Every entry below is to be copied word for word, with its pictures removed.

### THE DATA

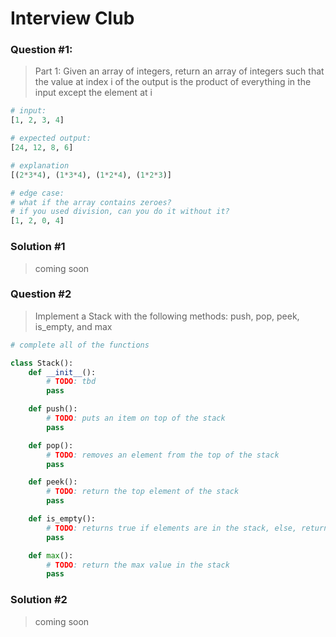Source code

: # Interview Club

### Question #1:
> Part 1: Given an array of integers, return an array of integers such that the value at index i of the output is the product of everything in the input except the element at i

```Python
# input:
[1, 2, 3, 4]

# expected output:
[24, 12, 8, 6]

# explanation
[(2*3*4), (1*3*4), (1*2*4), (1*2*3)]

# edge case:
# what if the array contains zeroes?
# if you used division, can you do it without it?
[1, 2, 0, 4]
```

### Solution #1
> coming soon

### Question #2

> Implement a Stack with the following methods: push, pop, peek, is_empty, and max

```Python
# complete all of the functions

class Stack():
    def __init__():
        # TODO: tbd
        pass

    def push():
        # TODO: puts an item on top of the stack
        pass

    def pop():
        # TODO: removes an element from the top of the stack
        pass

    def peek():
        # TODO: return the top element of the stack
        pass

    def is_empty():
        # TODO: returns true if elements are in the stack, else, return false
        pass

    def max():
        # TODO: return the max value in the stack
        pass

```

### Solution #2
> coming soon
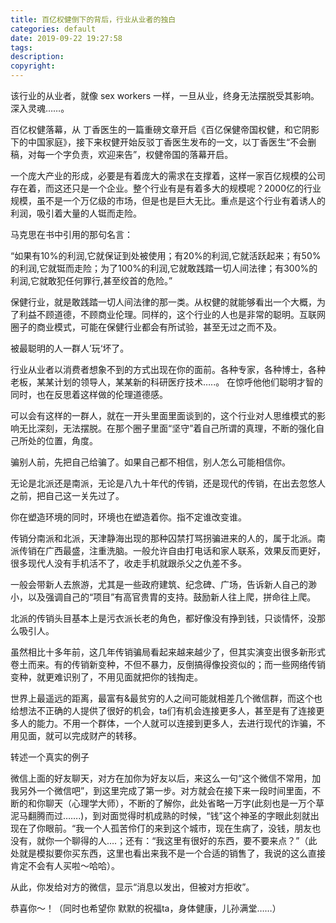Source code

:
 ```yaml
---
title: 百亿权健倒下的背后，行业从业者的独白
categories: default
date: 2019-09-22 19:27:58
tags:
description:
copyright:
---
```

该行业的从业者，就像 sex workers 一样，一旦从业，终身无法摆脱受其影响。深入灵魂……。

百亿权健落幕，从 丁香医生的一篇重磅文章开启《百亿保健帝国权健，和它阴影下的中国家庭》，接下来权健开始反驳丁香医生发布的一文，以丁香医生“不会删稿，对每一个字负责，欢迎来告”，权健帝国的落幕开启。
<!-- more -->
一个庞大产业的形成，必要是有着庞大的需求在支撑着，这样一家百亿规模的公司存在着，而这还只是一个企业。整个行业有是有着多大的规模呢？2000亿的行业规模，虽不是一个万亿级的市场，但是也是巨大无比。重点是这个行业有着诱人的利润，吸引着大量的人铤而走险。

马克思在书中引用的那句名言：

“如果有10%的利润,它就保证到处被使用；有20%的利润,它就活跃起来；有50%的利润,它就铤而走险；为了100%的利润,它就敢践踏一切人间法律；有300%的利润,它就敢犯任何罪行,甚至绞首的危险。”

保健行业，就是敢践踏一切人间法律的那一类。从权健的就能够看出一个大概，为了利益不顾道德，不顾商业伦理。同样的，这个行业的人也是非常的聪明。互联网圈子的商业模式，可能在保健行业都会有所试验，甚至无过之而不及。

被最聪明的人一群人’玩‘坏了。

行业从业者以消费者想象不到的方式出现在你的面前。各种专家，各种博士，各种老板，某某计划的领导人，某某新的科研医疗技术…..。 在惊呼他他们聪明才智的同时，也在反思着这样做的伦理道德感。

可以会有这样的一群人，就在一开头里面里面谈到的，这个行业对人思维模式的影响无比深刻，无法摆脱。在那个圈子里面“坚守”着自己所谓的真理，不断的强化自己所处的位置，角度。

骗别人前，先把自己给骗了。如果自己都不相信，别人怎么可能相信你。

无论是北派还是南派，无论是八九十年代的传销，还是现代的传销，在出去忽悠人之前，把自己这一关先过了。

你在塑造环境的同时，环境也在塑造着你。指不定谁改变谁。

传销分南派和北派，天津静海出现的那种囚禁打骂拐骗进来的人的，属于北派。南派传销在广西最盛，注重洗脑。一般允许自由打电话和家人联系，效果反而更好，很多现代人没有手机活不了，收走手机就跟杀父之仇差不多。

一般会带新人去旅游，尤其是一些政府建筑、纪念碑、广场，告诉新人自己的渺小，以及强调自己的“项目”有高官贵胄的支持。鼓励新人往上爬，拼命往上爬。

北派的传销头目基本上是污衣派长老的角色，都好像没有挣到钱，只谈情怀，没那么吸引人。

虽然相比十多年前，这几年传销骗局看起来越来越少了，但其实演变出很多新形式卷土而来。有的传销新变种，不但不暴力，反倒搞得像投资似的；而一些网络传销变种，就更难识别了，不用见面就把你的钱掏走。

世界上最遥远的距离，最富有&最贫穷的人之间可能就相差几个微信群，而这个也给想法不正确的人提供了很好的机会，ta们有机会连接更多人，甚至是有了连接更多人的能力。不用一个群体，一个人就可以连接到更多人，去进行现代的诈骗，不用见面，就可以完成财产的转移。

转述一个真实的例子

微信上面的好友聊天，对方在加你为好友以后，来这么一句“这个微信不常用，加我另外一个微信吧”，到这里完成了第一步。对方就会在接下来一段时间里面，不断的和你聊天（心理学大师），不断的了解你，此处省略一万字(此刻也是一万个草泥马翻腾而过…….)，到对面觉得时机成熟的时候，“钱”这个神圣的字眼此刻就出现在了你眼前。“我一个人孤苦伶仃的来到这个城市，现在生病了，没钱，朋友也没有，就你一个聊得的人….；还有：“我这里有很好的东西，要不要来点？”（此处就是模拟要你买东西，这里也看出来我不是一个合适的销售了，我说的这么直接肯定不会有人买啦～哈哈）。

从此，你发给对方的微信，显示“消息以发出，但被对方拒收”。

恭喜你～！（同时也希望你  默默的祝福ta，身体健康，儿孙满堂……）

######

◆ TASK SOLUTION
Source code

: # Interview Club

### Question #1:
> Part 1: Given an array of integers, return an array of integers such that the value at index i of the output is the product of everything in the input except the element at i

```Python
# input:
[1, 2, 3, 4]

# expected output:
[24, 12, 8, 6]

# explanation
[(2*3*4), (1*3*4), (1*2*4), (1*2*3)]

# edge case:
# what if the array contains zeroes?
# if you used division, can you do it without it?
[1, 2, 0, 4]
```

### Solution #1
> coming soon

### Question #2

> Implement a Stack with the following methods: push, pop, peek, is_empty, and max

```Python
# complete all of the functions

class Stack():
    def __init__():
        # TODO: tbd
        pass

    def push():
        # TODO: puts an item on top of the stack
        pass

    def pop():
        # TODO: removes an element from the top of the stack
        pass

    def peek():
        # TODO: return the top element of the stack
        pass

    def is_empty():
        # TODO: returns true if elements are in the stack, else, return false
        pass

    def max():
        # TODO: return the max value in the stack
        pass

```

### Solution #2
> coming soon
Source code

:
 ```yaml
---
title: 百亿权健倒下的背后，行业从业者的独白
categories: default
date: 2019-09-22 19:27:58
tags:
description:
copyright:
---
```

该行业的从业者，就像 sex workers 一样，一旦从业，终身无法摆脱受其影响。深入灵魂……。

百亿权健落幕，从 丁香医生的一篇重磅文章开启《百亿保健帝国权健，和它阴影下的中国家庭》，接下来权健开始反驳丁香医生发布的一文，以丁香医生“不会删稿，对每一个字负责，欢迎来告”，权健帝国的落幕开启。
<!-- more -->
一个庞大产业的形成，必要是有着庞大的需求在支撑着，这样一家百亿规模的公司存在着，而这还只是一个企业。整个行业有是有着多大的规模呢？2000亿的行业规模，虽不是一个万亿级的市场，但是也是巨大无比。重点是这个行业有着诱人的利润，吸引着大量的人铤而走险。

马克思在书中引用的那句名言：

“如果有10%的利润,它就保证到处被使用；有20%的利润,它就活跃起来；有50%的利润,它就铤而走险；为了100%的利润,它就敢践踏一切人间法律；有300%的利润,它就敢犯任何罪行,甚至绞首的危险。”

保健行业，就是敢践踏一切人间法律的那一类。从权健的就能够看出一个大概，为了利益不顾道德，不顾商业伦理。同样的，这个行业的人也是非常的聪明。互联网圈子的商业模式，可能在保健行业都会有所试验，甚至无过之而不及。

被最聪明的人一群人’玩‘坏了。

行业从业者以消费者想象不到的方式出现在你的面前。各种专家，各种博士，各种老板，某某计划的领导人，某某新的科研医疗技术…..。 在惊呼他他们聪明才智的同时，也在反思着这样做的伦理道德感。

可以会有这样的一群人，就在一开头里面里面谈到的，这个行业对人思维模式的影响无比深刻，无法摆脱。在那个圈子里面“坚守”着自己所谓的真理，不断的强化自己所处的位置，角度。

骗别人前，先把自己给骗了。如果自己都不相信，别人怎么可能相信你。

无论是北派还是南派，无论是八九十年代的传销，还是现代的传销，在出去忽悠人之前，把自己这一关先过了。

你在塑造环境的同时，环境也在塑造着你。指不定谁改变谁。

传销分南派和北派，天津静海出现的那种囚禁打骂拐骗进来的人的，属于北派。南派传销在广西最盛，注重洗脑。一般允许自由打电话和家人联系，效果反而更好，很多现代人没有手机活不了，收走手机就跟杀父之仇差不多。

一般会带新人去旅游，尤其是一些政府建筑、纪念碑、广场，告诉新人自己的渺小，以及强调自己的“项目”有高官贵胄的支持。鼓励新人往上爬，拼命往上爬。

北派的传销头目基本上是污衣派长老的角色，都好像没有挣到钱，只谈情怀，没那么吸引人。

虽然相比十多年前，这几年传销骗局看起来越来越少了，但其实演变出很多新形式卷土而来。有的传销新变种，不但不暴力，反倒搞得像投资似的；而一些网络传销变种，就更难识别了，不用见面就把你的钱掏走。

世界上最遥远的距离，最富有&最贫穷的人之间可能就相差几个微信群，而这个也给想法不正确的人提供了很好的机会，ta们有机会连接更多人，甚至是有了连接更多人的能力。不用一个群体，一个人就可以连接到更多人，去进行现代的诈骗，不用见面，就可以完成财产的转移。

转述一个真实的例子

微信上面的好友聊天，对方在加你为好友以后，来这么一句“这个微信不常用，加我另外一个微信吧”，到这里完成了第一步。对方就会在接下来一段时间里面，不断的和你聊天（心理学大师），不断的了解你，此处省略一万字(此刻也是一万个草泥马翻腾而过…….)，到对面觉得时机成熟的时候，“钱”这个神圣的字眼此刻就出现在了你眼前。“我一个人孤苦伶仃的来到这个城市，现在生病了，没钱，朋友也没有，就你一个聊得的人….；还有：“我这里有很好的东西，要不要来点？”（此处就是模拟要你买东西，这里也看出来我不是一个合适的销售了，我说的这么直接肯定不会有人买啦～哈哈）。

从此，你发给对方的微信，显示“消息以发出，但被对方拒收”。

恭喜你～！（同时也希望你  默默的祝福ta，身体健康，儿孙满堂……）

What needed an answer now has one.